A pattern is emerging across European banks this quarter that few innovation leaders are willing to discuss publicly. Innovation offices that ran for half a decade as standalone units, with their own pipeline, their own KPIs, and their own external footprint, are being folded, renamed, or pointed at narrower mandates. CaixaBank now operates a dedicated AI Office, established to anchor compliance with the EU AI Act. Two of the largest Dutch and Nordic banks have absorbed their innovation labs into transformation. ING's earlier "Innovation Channel" reporting line is gone in everything but its old slide decks. And the same week McKinsey told banks to operate at three speeds of technology delivery, the typical Tier 1 bank in continental Europe was being told by its CFO that anything outside near-term ROI was now optional.

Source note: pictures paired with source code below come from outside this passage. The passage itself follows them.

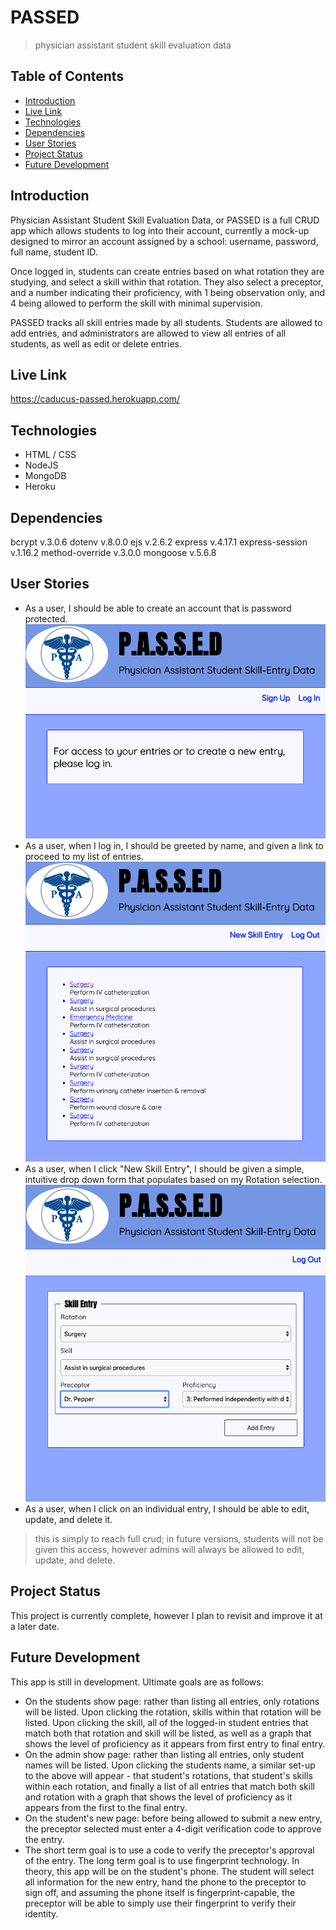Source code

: # PASSED
> physician assistant student skill evaluation data

## Table of Contents
* [Introduction](#introduction)
* [Live Link](#live-link)
* [Technologies](#technologies)
* [Dependencies](#dependencies)
* [User Stories](#user-stories)
* [Project Status](#project-status)
* [Future Development](#future-development)

## Introduction
Physician Assistant Student Skill Evaluation Data, or PASSED is a full CRUD app which allows students to log into their account, currently a mock-up designed to mirror an account assigned by a school: username, password, full name, student ID.

Once logged in, students can create entries based on what rotation they are studying, and select a skill within that rotation. They also select a preceptor, and a number indicating their proficiency, with 1 being observation only, and 4 being allowed to perform the skill with minimal supervision.

PASSED tracks all skill entries made by all students. Students are allowed to add entries, and administrators are allowed to view all entries of all students, as well as edit or delete entries.

## Live Link
https://caducus-passed.herokuapp.com/

## Technologies
* HTML / CSS
* NodeJS
* MongoDB
* Heroku

## Dependencies
bcrypt v.3.0.6
dotenv v.8.0.0
ejs v.2.6.2
express v.4.17.1
express-session v.1.16.2
method-override v.3.0.0
mongoose v.5.6.8

## User Stories
* As a user, I should be able to create an account that is password protected.
![Example create_user](./public/images/passed-main.png)
* As a user, when I log in, I should be greeted by name, and given a link to proceed to my list of entries.
![Example create_user](./public/images/passed-entry-list.png)
* As a user, when I click "New Skill Entry", I should be given a simple, intuitive drop down form that populates based on my Rotation selection.
![Example create_user](./public/images/passed-create-entry.png)
* As a user, when I click on an individual entry, I should be able to edit, update, and delete it.
> this is simply to reach full crud; in future versions, students will not be given this access, however admins will always be allowed to edit, update, and delete.

## Project Status
This project is currently complete, however I plan to revisit and improve it at a later date.

## Future Development
This app is still in development. Ultimate goals are as follows:
* On the students show page: rather than listing all entries, only rotations will be listed. Upon clicking the rotation, skills within that rotation will be listed. Upon clicking the skill, all of the logged-in student entries that match both that rotation and skill will be listed, as well as a graph that shows the level of proficiency as it appears from first entry to final entry.
* On the admin show page: rather than listing all entries, only student names will be listed. Upon clicking the students name, a similar set-up to the above will appear - that student's rotations, that student's skills within each rotation, and finally a list of all entries that match both skill and rotation with a graph that shows the level of proficiency as it appears from the first to the final entry.
* On the student's new page: before being allowed to submit a new entry, the preceptor selected must enter a 4-digit verification code to approve the entry.
* The short term goal is to use a code to verify the preceptor's approval of the entry. The long term goal is to use fingerprint technology. In theory, this app will be on the student's phone. The student will select all information for the new entry, hand the phone to the preceptor to sign off, and assuming the phone itself is fingerprint-capable, the preceptor will be able to simply use their fingerprint to verify their identity.
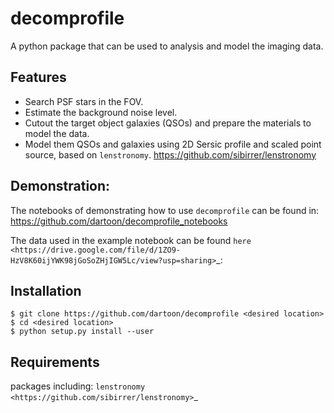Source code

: # decomprofile
A python package that can be used to analysis and model the imaging data.

Features
------------
* Search PSF stars in the FOV.
* Estimate the background noise level.
* Cutout the target object galaxies (QSOs) and prepare the materials to model the data.
* Model them QSOs and galaxies using 2D Sersic profile and scaled point source, based on ``lenstronomy``.  <https://github.com/sibirrer/lenstronomy>

Demonstration:
------------
The notebooks of demonstrating how to use ``decomprofile`` can be found in:
https://github.com/dartoon/decomprofile_notebooks

The data used in the example notebook can be found `here <https://drive.google.com/file/d/1ZO9-HzV8K60ijYWK98jGoSoZHjIGW5Lc/view?usp=sharing>`_:


Installation
------------
    $ git clone https://github.com/dartoon/decomprofile <desired location>
    $ cd <desired location>
    $ python setup.py install --user

Requirements
------------
packages including:
``lenstronomy <https://github.com/sibirrer/lenstronomy>``_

This is not an isolated shift. It is the second time in a decade that the structural definition of an innovation office is being rewritten, and this time the trigger is not the post-2015 fintech hype cycle. It is the 2026 ROI reckoning. Industry research published by EY and others suggests that around thirty-eight percent of leaders say transformations underperform against their KPIs, and two-thirds have lived through at least one underperforming transformation in the past five years. Innovation governance is no longer a question of how to look modern. It is the operating model question of where forward-looking work actually sits inside a bank that has run out of patience for unmeasurable activity.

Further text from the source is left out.